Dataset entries
------------------------------------------------------------

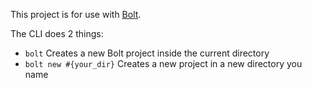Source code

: This project is for use with [Bolt](https://github.com/argyleink/Bolt).

The CLI does 2 things:
- `bolt`
	Creates a new Bolt project inside the current directory
- `bolt new #{your_dir}`
	Creates a new project in a new directory you name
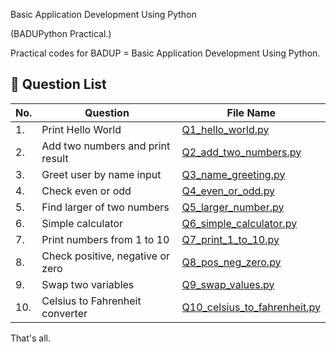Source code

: Basic Application Development Using Python

(BADUPython Practical.)

Practical codes for BADUP = Basic Application Development Using Python.

## 🔢 Question List

| No. | Question                             | File Name                            |
|-----|--------------------------------------|--------------------------------------|
| 1.  | Print Hello World                    | [Q1_hello_world.py](Q1_hello_world.py) |
| 2.  | Add two numbers and print result     | [Q2_add_two_numbers.py](Q2_add_two_numbers.py) |
| 3.  | Greet user by name input             | [Q3_name_greeting.py](Q3_name_greeting.py) |
| 4.  | Check even or odd                    | [Q4_even_or_odd.py](Q4_even_or_odd.py) |
| 5.  | Find larger of two numbers           | [Q5_larger_number.py](Q5_larger_number.py) |
| 6.  | Simple calculator                    | [Q6_simple_calculator.py](Q6_simple_calculator.py) |
| 7.  | Print numbers from 1 to 10           | [Q7_print_1_to_10.py](Q7_print_1_to_10.py) |
| 8.  | Check positive, negative or zero     | [Q8_pos_neg_zero.py](Q8_pos_neg_zero.py) |
| 9.  | Swap two variables                   | [Q9_swap_values.py](Q9_swap_values.py) |
| 10. | Celsius to Fahrenheit converter      | [Q10_celsius_to_fahrenheit.py](Q10_celsius_to_fahrenheit.py) |

That's all.
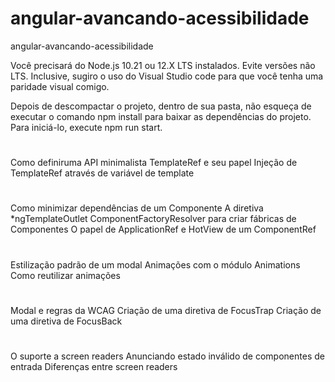 # angular-avancando-acessibilidade

angular-avancando-acessibilidade

Você precisará do Node.js 10.21 ou 12.X LTS instalados. Evite versões não LTS. Inclusive, sugiro o uso do Visual Studio code para que você tenha uma paridade visual comigo.

Depois de descompactar o projeto, dentro de sua pasta, não esqueça de executar o comando npm install para baixar as dependências do projeto. Para iniciá-lo, execute npm run start.

#

Como definiruma API minimalista
TemplateRef e seu papel
Injeção de TemplateRef através de variável de template

#

Como minimizar dependências de um Componente
A diretiva \*ngTemplateOutlet
ComponentFactoryResolver para criar fábricas de Componentes
O papel de ApplicationRef e HotView de um ComponentRef

#

Estilização padrão de um modal
Animações com o módulo Animations
Como reutilizar animações

#

Modal e regras da WCAG
Criação de uma diretiva de FocusTrap
Criação de uma diretiva de FocusBack

#

O suporte a screen readers
Anunciando estado inválido de componentes de entrada
Diferenças entre screen readers
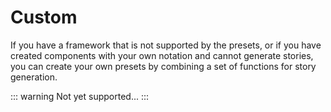 # Custom

If you have a framework that is not supported by the presets, or if you have created components with your own notation and cannot generate stories, you can create your own presets by combining a set of functions for story generation.

::: warning
Not yet supported...
:::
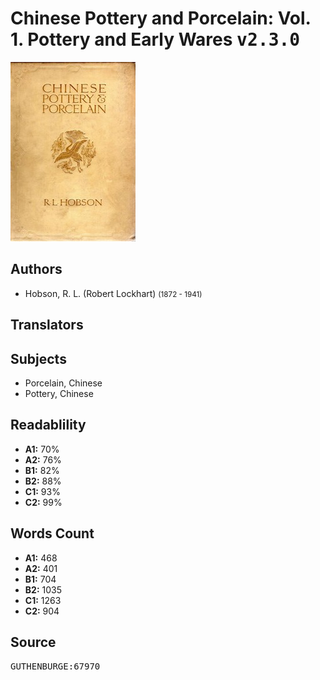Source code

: # Chinese Pottery and Porcelain: Vol. 1. Pottery and Early Wares <kbd>v2.3.0</kbd>

![](./cover.medium.jpg "")

## Authors


 - Hobson, R. L. (Robert Lockhart) <small>(1872 - 1941)</small>

## Translators



## Subjects


 - Porcelain, Chinese
 - Pottery, Chinese

## Readablility


 - **A1:** 70%
 - **A2:** 76%
 - **B1:** 82%
 - **B2:** 88%
 - **C1:** 93%
 - **C2:** 99%

## Words Count


 - **A1:** 468
 - **A2:** 401
 - **B1:** 704
 - **B2:** 1035
 - **C1:** 1263
 - **C2:** 904

## Source


<kbd>GUTHENBURGE:67970</kbd>
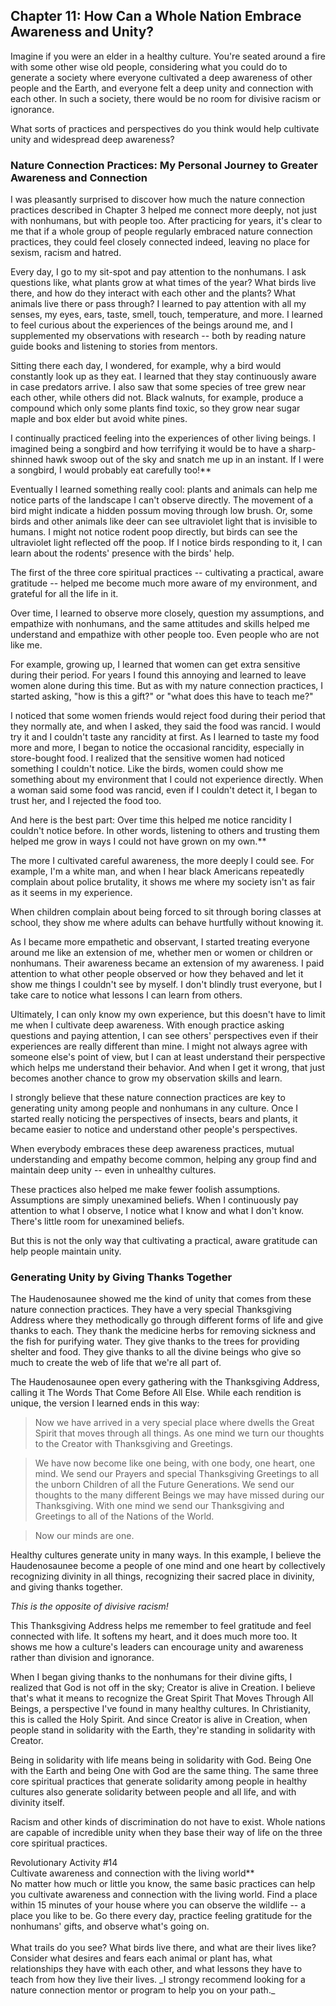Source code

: ## Chapter 11: How Can a Whole Nation Embrace Awareness and Unity?

Imagine if you were an elder in a healthy culture. You're seated around a fire with some other wise old people, considering what you could do to generate a society where everyone cultivated a deep awareness of other people and the Earth, and everyone felt a deep unity and connection with each other. In such a society, there would be no room for divisive racism or ignorance.

What sorts of practices and perspectives do you think would help cultivate unity and widespread deep awareness? 

### Nature Connection Practices: My Personal Journey to Greater Awareness and Connection

I was pleasantly surprised to discover how much the nature connection practices described in Chapter 3 helped me connect more deeply, not just with nonhumans, but with people too. After practicing for years, it's clear to me that if a whole group of people regularly embraced nature connection practices, they could feel closely connected indeed, leaving no place for sexism, racism and hatred.

Every day, I go to my sit-spot and pay attention to the nonhumans. I ask questions like, what plants grow at what times of the year? What birds live there, and how do they interact with each other and the plants? What animals live there or pass through? I learned to pay attention with all my senses, my eyes, ears, taste, smell, touch, temperature, and more. I learned to feel curious about the experiences of the beings around me, and I supplemented my observations with research -- both by reading nature guide books and listening to stories from mentors.

Sitting there each day, I wondered, for example, why a bird would constantly look up as they eat. I learned that they stay continuously aware in case predators arrive. I also saw that some species of tree grew near each other, while others did not. Black walnuts, for example, produce a compound which only some plants find toxic, so they grow near sugar maple and box elder but avoid white pines.

I continually practiced feeling into the experiences of other living beings. I imagined being a songbird and how terrifying it would be to have a sharp-shinned hawk swoop out of the sky and snatch me up in an instant. If I were a songbird, I would probably eat carefully too!**

Eventually I learned something really cool: plants and animals can help me notice parts of the landscape I can't observe directly. The movement of a bird might indicate a hidden possum moving through low brush. Or, some birds and other animals like deer can see ultraviolet light that is invisible to humans. I might not notice rodent poop directly, but birds can see the ultraviolet light reflected off the poop. If I notice birds responding to it, I can learn about the rodents' presence with the birds' help.

The first of the three core spiritual practices -- cultivating a practical, aware gratitude -- helped me become much more aware of my environment, and grateful for all the life in it.

Over time, I learned to observe more closely, question my assumptions, and empathize with nonhumans, and the same attitudes and skills helped me understand and empathize with other people too. Even people who are not like me.

For example, growing up, I learned that women can get extra sensitive during their period. For years I found this annoying and learned to leave women alone during this time. But as with my nature connection practices, I started asking, "how is this a gift?" or "what does this have to teach me?"

I noticed that some women friends would reject food during their period that they normally ate, and when I asked, they said the food was rancid. I would try it and I couldn't taste any rancidity at first. As I learned to taste my food more and more, I began to notice the occasional rancidity, especially in store-bought food. I realized that the sensitive women had noticed something I couldn't notice. Like the birds, women could show me something about my environment that I could not experience directly. When a woman said some food was rancid, even if I couldn't detect it, I began to trust her, and I rejected the food too.

And here is the best part: Over time this helped me notice rancidity I couldn't notice before. In other words, listening to others and trusting them helped me grow in ways I could not have grown on my own.**

The more I cultivated careful awareness, the more deeply I could see. For example, I'm a white man, and when I hear black Americans repeatedly complain about police brutality, it shows me where my society isn't as fair as it seems in my experience.

When children complain about being forced to sit through boring classes at school, they show me where adults can behave hurtfully without knowing it.

As I became more empathetic and observant, I started treating everyone around me like an extension of me, whether men or women or children or nonhumans. Their awareness became an extension of my awareness. I paid attention to what other people observed or how they behaved and let it show me things I couldn't see by myself. I don't blindly trust everyone, but I take care to notice what lessons I can learn from others.

Ultimately, I can only know my own experience, but this doesn't have to limit me when I cultivate deep awareness. With enough practice asking questions and paying attention, I can see others' perspectives even if their experiences are really different than mine. I might not always agree with someone else's point of view, but I can at least understand their perspective which helps me understand their behavior. And when I get it wrong, that just becomes another chance to grow my observation skills and learn.

I strongly believe that these nature connection practices are key to generating unity among people and nonhumans in any culture. Once I started really noticing the perspectives of insects, bears and plants, it became easier to notice and understand other people's perspectives.

When everybody embraces these deep awareness practices, mutual understanding and empathy become common, helping any group find and maintain deep unity -- even in unhealthy cultures.

These practices also helped me make fewer foolish assumptions. Assumptions are simply unexamined beliefs. When I continuously pay attention to what I observe, I notice what I know and what I don't know. There's little room for unexamined beliefs.

But this is not the only way that cultivating a practical, aware gratitude can help people maintain unity.

### Generating Unity by Giving Thanks Together

The Haudenosaunee showed me the kind of unity that comes from these nature connection practices. They have a very special Thanksgiving Address where they methodically go through different forms of life and give thanks to each. They thank the medicine herbs for removing sickness and the fish for purifying water. They give thanks to the trees for providing shelter and food. They give thanks to all the divine beings who give so much to create the web of life that we're all part of.

The Haudenosaunee open every gathering with the Thanksgiving Address, calling it The Words That Come Before All Else. While each rendition is unique, the version I learned ends in this way:

> Now we have arrived in a very special place where dwells the Great Spirit that moves through all things. As one mind we turn our thoughts to the Creator with Thanksgiving and Greetings.

> We have now become like one being, with one body, one heart, one mind. We send our Prayers and special Thanksgiving Greetings to all the unborn Children of all the Future Generations. We send our thoughts to the many different Beings we may have missed during our Thanksgiving. With one mind we send our Thanksgiving and Greetings to all of the Nations of the World.

> Now our minds are one.

Healthy cultures generate unity in many ways. In this example, I believe the Haudenosaunee become a people of one mind and one heart by collectively recognizing divinity in all things, recognizing their sacred place in divinity, and giving thanks together.

_This is the opposite of divisive racism!_

This Thanksgiving Address helps me remember to feel gratitude and feel connected with life. It softens my heart, and it does much more too. It shows me how a culture's leaders can encourage unity and awareness rather than division and ignorance.

When I began giving thanks to the nonhumans for their divine gifts, I realized that God is not off in the sky; Creator is alive in Creation. I believe that's what it means to recognize the Great Spirit That Moves Through All Beings, a perspective I've found in many healthy cultures. In Christianity, this is called the Holy Spirit. And since Creator is alive in Creation, when people stand in solidarity with the Earth, they're standing in solidarity with Creator.

Being in solidarity with life means being in solidarity with God. Being One with the Earth and being One with God are the same thing. The same three core spiritual practices that generate solidarity among people in healthy cultures also generate solidarity between people and all life, and with divinity itself.

Racism and other kinds of discrimination do not have to exist. Whole nations are capable of incredible unity when they base their way of life on the three core spiritual practices.

<div class="rev-act"><div class="rev-act-header">Revolutionary Activity #14<br/>Cultivate awareness and connection with the living world**</div>
<div class="rev-act-body">No matter how much or little you know, the same basic practices can help you cultivate awareness and connection with the living world. Find a place within 15 minutes of your house where you can observe the wildlife -- a place you like to be. Go there every day, practice feeling gratitude for the nonhumans' gifts, and observe what's going on.<br/><br/>What trails do you see? What birds live there, and what are their lives like? Consider what desires and fears each animal or plant has, what relationships they have with each other, and what lessons they have to teach from how they live their lives. _I strongy recommend looking for a nature connection mentor or program to help you on your path._</div></div>

<div style="break-after:page"></div>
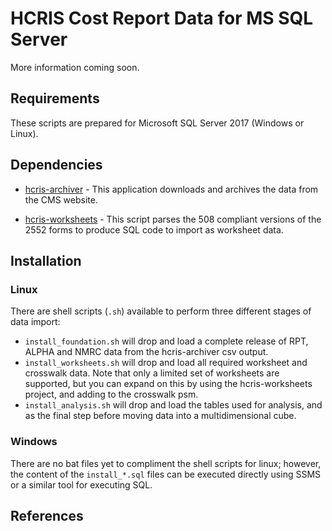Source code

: # HCRIS Cost Report Data for MS SQL Server

More information coming soon.

## Requirements

These scripts are prepared for Microsoft SQL Server 2017 (Windows or Linux).

## Dependencies

- [hcris-archiver](https://github.com/ComptonMSHI/hcris-archiver) - This application downloads and archives the data from the CMS website.

- [hcris-worksheets](https://github.com/ComptonMSHI/hcris-worksheets) - This script parses the 508 compliant versions of the 2552 forms to produce SQL code to import as worksheet data.

## Installation

### Linux

There are shell scripts (`.sh`) available to perform three different stages of data import:

- `install_foundation.sh` will drop and load a complete release of RPT, ALPHA and NMRC data from the hcris-archiver csv output.
- `install_worksheets.sh` will drop and load all required worksheet and crosswalk data. Note that only a limited set of worksheets are supported, but you can expand on this by using the hcris-worksheets project, and adding to the crosswalk psm.
- `install_analysis.sh` will drop and load the tables used for analysis, and as the final step before moving data into a multidimensional cube.

### Windows

There are no bat files yet to compliment the shell scripts for linux; however, the content of the `install_*.sql` files can be executed directly using SSMS or a similar tool for executing SQL.

## References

------------------------------------------------------------

## EXERCISE:
For the word "among", tally the lines above that hold it and answer with the number alone.

## TASK SOLUTION:
2